Chapitre 3 : Inattendu
Partie 1
Une atmosphère étrange enveloppait la pièce où la première rencontre entre Nicks et Mlle Dorothea avait eu lieu quelques instants auparavant. J’étais assis à la table, sirotant un thé, mais l’arôme et la saveur semblaient presque dilués pour une raison inconnue. L’hiver venait de se terminer, laissant place au printemps et à ce qui aurait dû être un temps plus chaud, mais l’air était encore un peu frisquet.
Malgré la tension qui planait dans l’air, j’avais continué à siroter mon verre tranquillement. La femme en face de moi — Miss Clarisse, qui avait déjà obtenu son diplôme de l’académie — semblait ravie de me voir.

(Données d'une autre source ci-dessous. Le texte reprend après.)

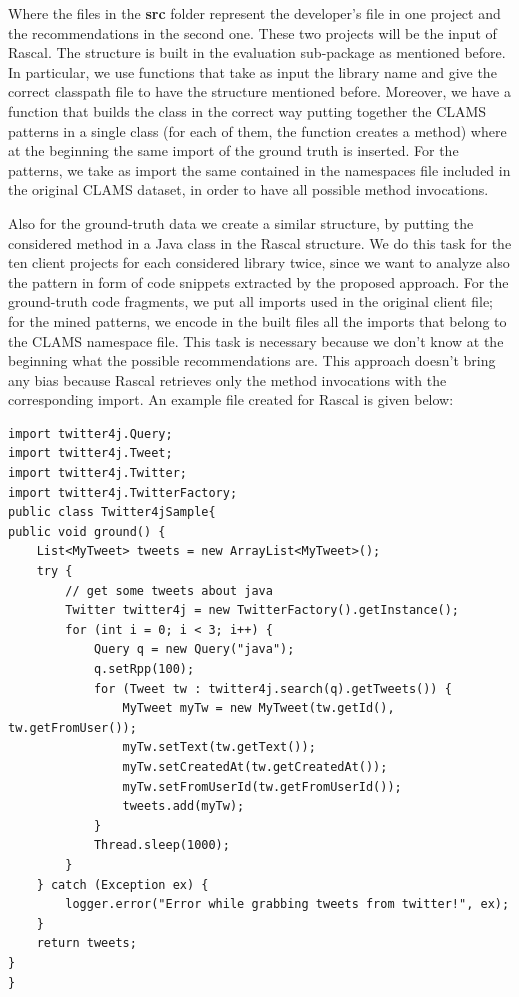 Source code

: Where the files in the \textbf{src} folder represent the developer's file in one project and the recommendations in the second one. These two projects will be the input of Rascal. The structure is built in the evaluation sub-package as mentioned before. In particular, we use functions that take as input the library name and give the correct classpath file to have the structure mentioned before. Moreover, we have a function that builds the class in the correct way putting together the CLAMS patterns in a single class (for each of them, the function creates a method) where at the beginning the same import of the ground truth is inserted. For the patterns, we take as import the same contained in the namespaces file included in the original CLAMS dataset, in order to have all possible method invocations.

Also for the ground-truth data we create a similar structure, by putting the considered method in a Java class in the Rascal structure. We do this task for the ten client projects for each considered library twice, since we want to analyze also the pattern in form of code snippets extracted by the proposed approach. For the ground-truth code fragments, we put all imports used in the original client file; for the mined patterns, we encode in the built files all the imports that belong to the CLAMS namespace file. This task is necessary because we don't know at the beginning what the possible recommendations are. This approach doesn't bring any bias because Rascal retrieves only the method invocations with the corresponding import. An example file created for Rascal is given below:

\begin{lstlisting}
import twitter4j.Query;
import twitter4j.Tweet;
import twitter4j.Twitter;
import twitter4j.TwitterFactory;
public class Twitter4jSample{
public void ground() {
    List<MyTweet> tweets = new ArrayList<MyTweet>();
    try {
        // get some tweets about java
        Twitter twitter4j = new TwitterFactory().getInstance();
        for (int i = 0; i < 3; i++) {
            Query q = new Query("java");
            q.setRpp(100);
            for (Tweet tw : twitter4j.search(q).getTweets()) {
                MyTweet myTw = new MyTweet(tw.getId(), tw.getFromUser());
                myTw.setText(tw.getText());
                myTw.setCreatedAt(tw.getCreatedAt());
                myTw.setFromUserId(tw.getFromUserId());
                tweets.add(myTw);
            }
            Thread.sleep(1000);
        }
    } catch (Exception ex) {
        logger.error("Error while grabbing tweets from twitter!", ex);
    }
    return tweets;
}
}
\end{lstlisting}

« Quel soulagement ! » dit-elle. « Tu veux donc dire que ce n’était pas un rendez-vous officiel de mariage entre toi et Miss Deirdre ? »
« Je suis déjà fiancé à plusieurs femmes, donc je ne pense pas être impliqué dans ce genre d’arrangements. »
J’avais essayé d’apaiser les craintes de Miss Clarisse avec une explication rationnelle. Pour une raison inconnue, Miss Clarisse avait mal interprété la situation et supposé que les fiançailles potentielles étaient entre Miss Deirdre et moi. Elle s’était rendue en dirigeable jusqu’au territoire de ma famille, puis elle avait immédiatement couru jusqu’à notre manoir pour me voir. Elle était accompagnée d’un de mes anciens camarades de classe, que j’avais reconnu lors de la course de motos aériennes à laquelle j’avais participé auparavant, ainsi que d’une fille qui semblait être une élève actuelle de l’académie. Son visage ne m’était pas familier.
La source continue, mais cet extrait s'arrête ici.